The underlying concept in having Funds is to provide the taxpayer with some control over how his money is spent. That control, common to most states, says that the elected body and its employees have an allowance, actually a set of allowances for the several Funds. This set is called a Budget.

Separately, in acquiring debt or paying pensions, different allowances are set. With respect to debt, the parent (alias the taxpayer) must usually approve the purchase of the capital asset which it will be required to pay for. Even this right of approval has been eliminated by persons such as Mr. Johnson opining that some debt financings need not be approved by the parent.

Further, and more recently, the schools and other taxing bodies have been given the right to acquire additional debt as long as the old debt was paid off and the parent's obligation was not increased. The parent is in debt -- forever. This is the handiwork of such as Mr. Johnson.

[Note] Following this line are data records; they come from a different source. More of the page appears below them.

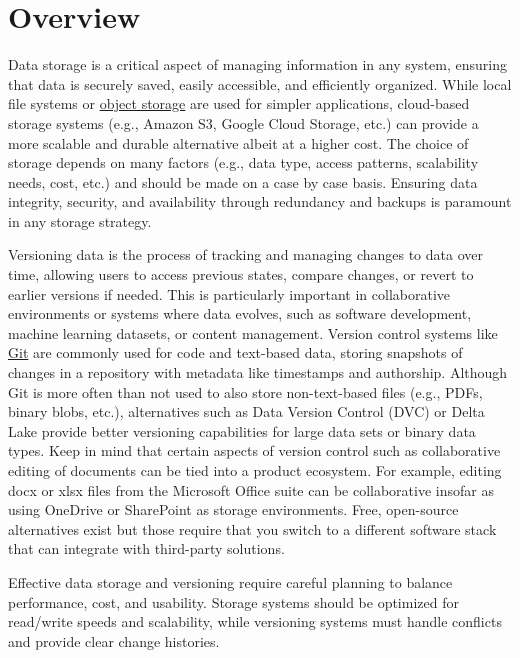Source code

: \section{Overview}

Data storage is a critical aspect of managing information in any system,
ensuring that data is securely saved, easily accessible, and efficiently
organized. While local file systems or
\href{https://cloud.google.com/learn/what-is-object-storage}{object storage} are
used for simpler applications, cloud-based storage systems (e.g., Amazon S3,
Google Cloud Storage, etc.) can provide a more scalable and durable alternative
albeit at a higher cost. The choice of storage depends on many factors (e.g.,
data type, access patterns, scalability needs, cost, etc.) and should be made on
a case by case basis. Ensuring data integrity, security, and availability
through redundancy and backups is paramount in any storage strategy.

Versioning data is the process of tracking and managing changes to data over
time, allowing users to access previous states, compare changes, or revert to
earlier versions if needed. This is particularly important in collaborative
environments or systems where data evolves, such as software development,
machine learning datasets, or content management. Version control systems like
\href{https://github.com/git-guides}{Git} are commonly used for code and
text-based data, storing snapshots of changes in a repository with metadata like
timestamps and authorship. Although Git is more often than not used to also
store non-text-based files (e.g., PDFs, binary blobs, etc.), alternatives such
as Data Version Control (DVC) or Delta Lake provide better versioning
capabilities for large data sets or binary data types. Keep in mind that certain
aspects of version control such as collaborative editing of documents can be
tied into a product ecosystem. For example, editing docx or xlsx files from the
Microsoft Office suite can be collaborative insofar as using OneDrive or
SharePoint as storage environments. Free, open-source alternatives exist but
those require that you switch to a different software stack that can integrate
with third-party solutions.

Effective data storage and versioning require careful planning to balance
performance, cost, and usability. Storage systems should be optimized for
read/write speeds and scalability, while versioning systems must handle
conflicts and provide clear change histories.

Is it any wonder that the taxpayers reject referenda these days? They no longer trust their elected representatives to be stewards of their money.

Now comes a proposal which in effect has the taxing body say: "Trust us." We have failed to deliver a quality education, we have funded teacher early retirement as a reward for this failure, we have built schools when none were needed, we have not been transparent in our financial disclosures to the public -- but trust us.

This legislation is not needed. If more money is allegedly required in a Fund, referendum questions can easily be framed to so state. Trust is earned over time, but as Reagan said to Gorbachev: Trust, but verify."

And now two words to all who believed that PTELL was the answer, who believe that that solved the problem of wasteful spending in the schools. You fools. You thought the State was protecting you. You useful idiots, as Lenin used to say. To quote the famous writer Samuel Clemens: no man's purse is safe while the legislature is in session.

You were rightfully concerned when property values (your built in but unrealized wealth) inflated faster than your income. That gave taxing bodies greater access to your strained purse. Instead or organizing and getting elected at the local level, you went to the State. Unorganized as you were, you were no match for the NEA unions and the local boards who were elected by the PTA. You may have been right, but you were no match for the countable voters, and for the contributions the teachers were able to slide into the campaign funds of the elected.

Like the convicted one able to select the method of capital punishment, your only benefit was to choose the type of screwdriver being used.

Well, the NEA has just about squared the circle. They control not only entrance into the profession, the salary schedules, the early retirement programs; they also control the testing systems. They control complaisant legislators in one party and useful idiots like Mr. Tryon. Indirectly they control their fellow Ed School graduates the Administrators who have their own highly expensive niche.

And through the PTA, they control the parent voter, who is the source of all their political power. "It's for the Kids" means no more, no less than all power to the teachers. Busting this unholy alliance should be the main goal of the people.

The NEA's objections to the No Child Left Behind testing and their persuading school districts to reject the money, is temporary. When they get control of the testing mechanism as they have of the state tests, the ACT and the SAT -- as they will under a Democrat administration -- they will corrupt that as well. Their objective quire clearly is "No Teacher Left Behind."

Today, though, the national test will reveal the dirty little non secret. It will validate the results now coming to the fore of the low quality of our primary and secondary education systems.

NEA persuades the Districts that they do not have the money to correct the weaknesses which such a test will reveal. Districts do not, they say, have the money to conduct such tests. Yet Districts can find $40K to pay for referendum assistance from specialist groups.

It is an Alice in Wonderland existence. It is time to recover our sanity."